How many levels of explicit casting?

Question

Code snippet #1.

int n = 46341;
long long value = ((long long) (n * (n + 1))) / 2;
std::cout << value; // -1073716337 -- WRONG!

Code snippet #2.

int n = 46341;
long long value = (long long)((long long)((long long)n * ((long long)n + 1))) / 2;
std::cout << value; // 1073767311 -- CORRECT!

How many levels of explicit casting are necessary to produce the desired result?

Answer 1

One. As a general rule, the result of an arithmetic expression will take the type of the larger of the two.

long long value = (n * (static_cast<long long>(n) + 1)) / 2;

So (long long)n + 1 is addition of a long long and an int, so the result is long long.
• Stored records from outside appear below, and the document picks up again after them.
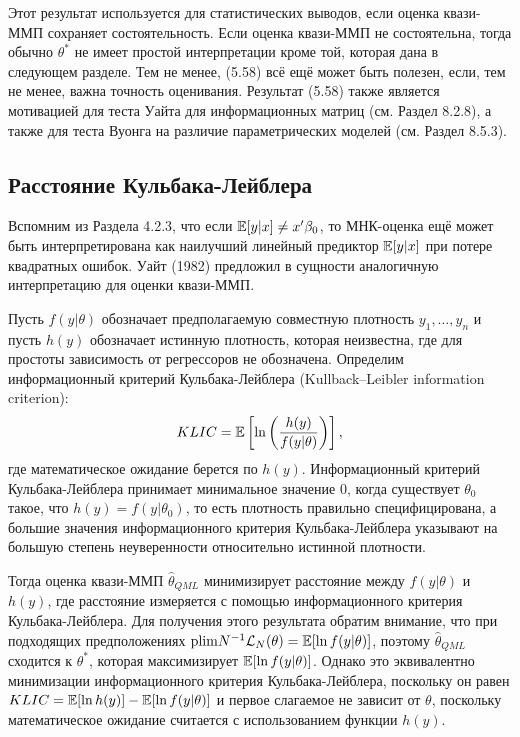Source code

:Этот результат используется для статистических выводов, если оценка квази-ММП сохраняет состоятельность. Если оценка квази-ММП не состоятельна, тогда обычно $\theta^*$ не имеет простой интерпретации кроме той, которая дана в следующем разделе. Тем не менее, (5.58) всё ещё может быть полезен, если, тем не менее, важна точность оценивания. Результат (5.58) также является мотивацией для теста Уайта для информационных матриц (см. Раздел 8.2.8), а также для теста Вуонга на различие параметрических моделей (см. Раздел 8.5.3).

\subsection{Расстояние Кульбака-Лейблера}

Вспомним из Раздела 4.2.3, что если $\mathbb{E}[y|x] \not = x' \beta_0$, то МНК-оценка ещё может быть интерпретирована как наилучший линейный предиктор $\mathbb{E}[y|x]$ при потере квадратных ошибок. Уайт (1982) предложил в сущности аналогичную интерпретацию для оценки квази-ММП.

Пусть $f(y|\theta)$ обозначает предполагаемую совместную плотность $y_1, \dots, y_n$ и пусть $h(y)$ обозначает истинную плотность, которая неизвестна, где для простоты зависимость от регрессоров не обозначена. Определим информационный критерий Кульбака-Лейблера (Kullback–Leibler information criterion):
\begin{equation}
KLIC = \mathbb{E} \left[ \ln \left( \frac{h(y)}{f(y|\theta)} \right) \right],
\end{equation}
где математическое ожидание берется по $h(y)$. Информационный критерий Кульбака-Лейблера принимает минимальное значение 0, когда существует $\theta_0$ такое, что $h(y)=f(y|\theta_0)$, то есть плотность правильно специфицирована, а большие значения информационного критерия Кульбака-Лейблера указывают на большую степень неуверенности относительно истинной плотности.

Тогда оценка квази-ММП $\hat{\theta}_{QML}$ минимизирует расстояние между $f(y|\theta)$ и $h(y)$, где расстояние измеряется с помощью информационного критерия Кульбака-Лейблера. Для получения этого результата обратим внимание, что при подходящих предположениях $\mathrm{plim } N^{-1} \mathcal{L}_{N}(\theta)=\mathbb{E}[\ln f(y|\theta)]$, поэтому $\hat{\theta}_{QML}$ сходится к $\theta^*$, которая максимизирует $\mathbb{E}[\ln f(y|\theta)]$. Однако это эквивалентно минимизации информационного критерия Кульбака-Лейблера, поскольку он равен $KLIC=\mathbb{E}[\ln h(y)]-\mathbb{E}[\ln f(y|\theta)]$ и первое слагаемое не зависит от $\theta$, поскольку математическое ожидание считается с использованием функции $h(y)$.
Then n * (...) is multiplication of an int and a long long, so again we take the bigger, and so on.

But, as pointed out in the comments, you should probably make a temporary so as to separate the casting shenanigans from the actual math.

long long n0 = n;
long long value = (n0 * (n0 + 1)) / 2;

Now there's two lines: one casts the variable to a larger type and the other is purely mathematical. It's much more readable at a glance.

Note: I use static_cast rather than the old C-style syntax. You can find several questions on StackOverflow and its sister sites on why this is a good idea, so I won't repeat that reasoning here other than to point out that it is a good idea.